PROBLEM
Using the records below, output the stretch that opens with the line containing "11: Non-RE Language" and closes with the line containing "We define the", exactly and including both lines, with nothing more.

"""

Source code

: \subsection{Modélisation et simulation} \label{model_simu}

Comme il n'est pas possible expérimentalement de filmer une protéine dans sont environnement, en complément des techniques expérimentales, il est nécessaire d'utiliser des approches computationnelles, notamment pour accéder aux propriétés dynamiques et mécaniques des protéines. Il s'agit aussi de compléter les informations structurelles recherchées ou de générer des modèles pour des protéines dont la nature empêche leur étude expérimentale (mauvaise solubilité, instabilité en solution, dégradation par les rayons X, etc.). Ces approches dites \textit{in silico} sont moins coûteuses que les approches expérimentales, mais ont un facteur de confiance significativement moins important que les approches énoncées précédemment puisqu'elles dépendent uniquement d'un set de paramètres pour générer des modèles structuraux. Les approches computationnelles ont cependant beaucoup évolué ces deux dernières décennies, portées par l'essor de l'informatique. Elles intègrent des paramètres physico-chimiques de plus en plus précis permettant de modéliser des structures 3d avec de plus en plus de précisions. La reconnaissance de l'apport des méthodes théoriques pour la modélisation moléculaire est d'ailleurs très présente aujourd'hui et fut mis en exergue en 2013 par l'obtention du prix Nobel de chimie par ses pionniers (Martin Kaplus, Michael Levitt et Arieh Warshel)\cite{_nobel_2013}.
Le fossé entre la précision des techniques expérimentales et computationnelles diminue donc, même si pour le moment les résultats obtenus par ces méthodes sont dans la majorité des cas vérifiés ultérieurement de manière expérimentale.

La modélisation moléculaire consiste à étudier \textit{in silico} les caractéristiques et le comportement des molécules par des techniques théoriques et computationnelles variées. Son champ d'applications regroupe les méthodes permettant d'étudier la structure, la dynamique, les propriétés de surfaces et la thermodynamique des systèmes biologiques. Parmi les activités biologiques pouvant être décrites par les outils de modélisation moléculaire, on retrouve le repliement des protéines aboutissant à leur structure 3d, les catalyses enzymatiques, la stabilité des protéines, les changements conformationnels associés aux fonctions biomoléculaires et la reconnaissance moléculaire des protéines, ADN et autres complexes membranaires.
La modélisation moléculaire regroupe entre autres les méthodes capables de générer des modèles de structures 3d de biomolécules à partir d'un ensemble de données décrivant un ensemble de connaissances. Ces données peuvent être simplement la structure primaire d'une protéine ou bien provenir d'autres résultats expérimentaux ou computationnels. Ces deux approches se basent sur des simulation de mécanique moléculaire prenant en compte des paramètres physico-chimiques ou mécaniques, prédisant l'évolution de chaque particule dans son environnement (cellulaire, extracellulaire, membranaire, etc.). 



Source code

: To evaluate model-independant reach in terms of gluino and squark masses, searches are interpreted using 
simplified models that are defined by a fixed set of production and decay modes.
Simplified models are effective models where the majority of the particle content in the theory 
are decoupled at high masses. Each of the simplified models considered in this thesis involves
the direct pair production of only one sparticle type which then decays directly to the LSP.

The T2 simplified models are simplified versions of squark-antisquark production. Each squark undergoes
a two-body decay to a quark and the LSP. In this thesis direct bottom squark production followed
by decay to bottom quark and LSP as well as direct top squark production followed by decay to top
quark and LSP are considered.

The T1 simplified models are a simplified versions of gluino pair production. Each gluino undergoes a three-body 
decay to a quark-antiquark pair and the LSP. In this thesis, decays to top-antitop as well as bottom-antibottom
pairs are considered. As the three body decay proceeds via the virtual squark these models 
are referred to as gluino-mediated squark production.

"""
"""

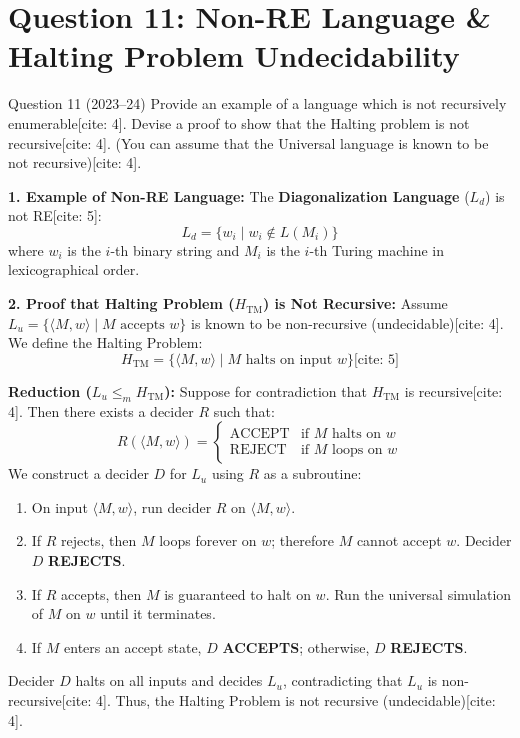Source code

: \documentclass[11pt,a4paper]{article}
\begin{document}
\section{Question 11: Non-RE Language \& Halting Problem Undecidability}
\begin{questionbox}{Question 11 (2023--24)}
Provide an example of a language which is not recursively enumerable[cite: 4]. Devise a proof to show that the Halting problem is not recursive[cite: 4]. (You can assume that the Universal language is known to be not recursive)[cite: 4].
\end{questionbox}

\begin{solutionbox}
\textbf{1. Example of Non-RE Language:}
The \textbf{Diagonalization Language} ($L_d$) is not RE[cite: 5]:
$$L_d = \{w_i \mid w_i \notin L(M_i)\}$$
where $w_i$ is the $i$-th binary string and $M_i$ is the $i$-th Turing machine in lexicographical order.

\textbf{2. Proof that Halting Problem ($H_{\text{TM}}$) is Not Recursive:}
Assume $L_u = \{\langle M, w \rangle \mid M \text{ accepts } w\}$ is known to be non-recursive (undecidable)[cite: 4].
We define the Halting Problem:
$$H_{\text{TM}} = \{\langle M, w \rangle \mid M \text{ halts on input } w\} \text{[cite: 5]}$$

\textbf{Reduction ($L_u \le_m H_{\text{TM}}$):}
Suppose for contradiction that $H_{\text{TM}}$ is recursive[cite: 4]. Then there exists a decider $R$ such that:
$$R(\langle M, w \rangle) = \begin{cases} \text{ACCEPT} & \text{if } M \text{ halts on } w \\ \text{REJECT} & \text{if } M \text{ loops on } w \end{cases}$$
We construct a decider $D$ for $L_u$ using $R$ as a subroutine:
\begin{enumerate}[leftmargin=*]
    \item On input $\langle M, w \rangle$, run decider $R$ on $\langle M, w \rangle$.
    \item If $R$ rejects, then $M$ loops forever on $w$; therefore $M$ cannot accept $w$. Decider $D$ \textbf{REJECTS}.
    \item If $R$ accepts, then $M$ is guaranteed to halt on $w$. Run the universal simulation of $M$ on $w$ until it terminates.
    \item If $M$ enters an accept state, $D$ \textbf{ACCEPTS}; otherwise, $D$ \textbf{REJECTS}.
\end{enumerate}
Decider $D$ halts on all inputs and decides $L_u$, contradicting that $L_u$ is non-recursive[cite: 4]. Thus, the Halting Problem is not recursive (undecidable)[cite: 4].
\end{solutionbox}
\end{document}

"""
"""

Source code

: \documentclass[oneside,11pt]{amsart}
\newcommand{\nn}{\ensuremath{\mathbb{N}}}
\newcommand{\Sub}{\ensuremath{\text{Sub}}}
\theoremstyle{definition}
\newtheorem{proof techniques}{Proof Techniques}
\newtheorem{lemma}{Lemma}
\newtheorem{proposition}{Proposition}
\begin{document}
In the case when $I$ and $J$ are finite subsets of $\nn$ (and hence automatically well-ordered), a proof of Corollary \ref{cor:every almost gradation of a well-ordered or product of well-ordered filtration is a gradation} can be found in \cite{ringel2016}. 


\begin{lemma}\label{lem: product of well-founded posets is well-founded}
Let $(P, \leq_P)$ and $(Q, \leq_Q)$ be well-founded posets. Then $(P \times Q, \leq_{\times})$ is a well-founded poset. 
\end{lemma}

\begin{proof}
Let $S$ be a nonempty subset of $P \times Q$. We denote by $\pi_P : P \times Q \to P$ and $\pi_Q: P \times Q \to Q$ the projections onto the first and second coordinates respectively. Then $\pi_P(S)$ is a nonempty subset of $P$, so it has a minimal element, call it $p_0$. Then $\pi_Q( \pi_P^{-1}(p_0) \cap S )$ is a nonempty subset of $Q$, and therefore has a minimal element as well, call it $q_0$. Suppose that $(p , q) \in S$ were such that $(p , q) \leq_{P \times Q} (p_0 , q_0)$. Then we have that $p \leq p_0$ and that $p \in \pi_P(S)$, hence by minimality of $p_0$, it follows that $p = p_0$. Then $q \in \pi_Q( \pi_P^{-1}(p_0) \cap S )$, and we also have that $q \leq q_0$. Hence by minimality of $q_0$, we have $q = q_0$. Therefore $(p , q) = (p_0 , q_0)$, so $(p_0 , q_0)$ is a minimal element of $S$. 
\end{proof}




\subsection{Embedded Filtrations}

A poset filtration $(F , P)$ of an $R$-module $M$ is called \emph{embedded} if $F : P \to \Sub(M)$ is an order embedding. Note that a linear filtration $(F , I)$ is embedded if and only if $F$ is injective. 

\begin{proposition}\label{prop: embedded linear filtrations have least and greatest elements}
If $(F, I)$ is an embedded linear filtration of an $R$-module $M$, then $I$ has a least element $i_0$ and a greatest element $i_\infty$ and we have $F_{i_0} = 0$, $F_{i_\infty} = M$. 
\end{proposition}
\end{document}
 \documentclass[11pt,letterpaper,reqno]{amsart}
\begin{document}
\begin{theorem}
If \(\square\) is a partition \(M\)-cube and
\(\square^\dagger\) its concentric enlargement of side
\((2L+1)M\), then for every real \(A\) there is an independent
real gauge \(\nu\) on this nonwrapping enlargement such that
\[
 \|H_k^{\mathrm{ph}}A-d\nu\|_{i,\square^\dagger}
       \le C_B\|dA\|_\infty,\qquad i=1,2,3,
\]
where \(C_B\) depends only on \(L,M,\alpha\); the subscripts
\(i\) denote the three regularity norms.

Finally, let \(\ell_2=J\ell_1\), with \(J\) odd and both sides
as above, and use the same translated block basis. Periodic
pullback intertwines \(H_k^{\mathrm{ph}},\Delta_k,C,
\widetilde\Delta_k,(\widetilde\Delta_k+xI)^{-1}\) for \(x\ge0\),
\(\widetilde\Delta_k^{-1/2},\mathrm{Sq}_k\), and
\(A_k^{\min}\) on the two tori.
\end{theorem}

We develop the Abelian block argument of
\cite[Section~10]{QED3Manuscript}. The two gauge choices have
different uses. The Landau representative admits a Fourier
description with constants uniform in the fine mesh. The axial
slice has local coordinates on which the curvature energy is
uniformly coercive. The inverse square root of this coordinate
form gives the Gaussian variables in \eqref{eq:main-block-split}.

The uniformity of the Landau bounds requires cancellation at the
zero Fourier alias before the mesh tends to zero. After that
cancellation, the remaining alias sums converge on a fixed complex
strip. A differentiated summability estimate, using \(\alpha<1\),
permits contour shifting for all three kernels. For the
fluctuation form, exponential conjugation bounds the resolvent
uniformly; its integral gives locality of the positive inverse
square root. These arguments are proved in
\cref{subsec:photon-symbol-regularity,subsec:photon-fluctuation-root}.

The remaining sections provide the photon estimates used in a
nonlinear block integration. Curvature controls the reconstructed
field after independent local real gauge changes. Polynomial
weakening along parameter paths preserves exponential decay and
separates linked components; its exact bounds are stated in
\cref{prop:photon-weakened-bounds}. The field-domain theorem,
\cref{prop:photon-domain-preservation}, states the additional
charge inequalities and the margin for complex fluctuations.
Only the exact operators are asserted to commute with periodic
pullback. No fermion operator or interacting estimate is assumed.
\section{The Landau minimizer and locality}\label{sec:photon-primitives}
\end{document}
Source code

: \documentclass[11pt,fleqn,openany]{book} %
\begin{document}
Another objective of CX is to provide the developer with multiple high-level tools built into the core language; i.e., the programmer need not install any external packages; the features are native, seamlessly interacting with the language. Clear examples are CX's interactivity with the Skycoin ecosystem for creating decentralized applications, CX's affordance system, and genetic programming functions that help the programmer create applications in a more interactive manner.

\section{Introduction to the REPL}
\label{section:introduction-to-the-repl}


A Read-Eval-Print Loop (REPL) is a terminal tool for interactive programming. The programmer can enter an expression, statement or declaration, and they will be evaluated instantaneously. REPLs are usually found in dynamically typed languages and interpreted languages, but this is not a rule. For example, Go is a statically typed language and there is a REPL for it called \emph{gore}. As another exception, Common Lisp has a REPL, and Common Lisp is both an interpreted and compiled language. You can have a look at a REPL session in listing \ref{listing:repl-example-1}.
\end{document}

"""

ANSWER TO THE EXERCISE
\section{Question 11: Non-RE Language \& Halting Problem Undecidability}
\begin{questionbox}{Question 11 (2023--24)}
Provide an example of a language which is not recursively enumerable[cite: 4]. Devise a proof to show that the Halting problem is not recursive[cite: 4]. (You can assume that the Universal language is known to be not recursive)[cite: 4].
\end{questionbox}

\begin{solutionbox}
\textbf{1. Example of Non-RE Language:}
The \textbf{Diagonalization Language} ($L_d$) is not RE[cite: 5]:
$$L_d = \{w_i \mid w_i \notin L(M_i)\}$$
where $w_i$ is the $i$-th binary string and $M_i$ is the $i$-th Turing machine in lexicographical order.

\textbf{2. Proof that Halting Problem ($H_{\text{TM}}$) is Not Recursive:}
Assume $L_u = \{\langle M, w \rangle \mid M \text{ accepts } w\}$ is known to be non-recursive (undecidable)[cite: 4].
We define the Halting Problem:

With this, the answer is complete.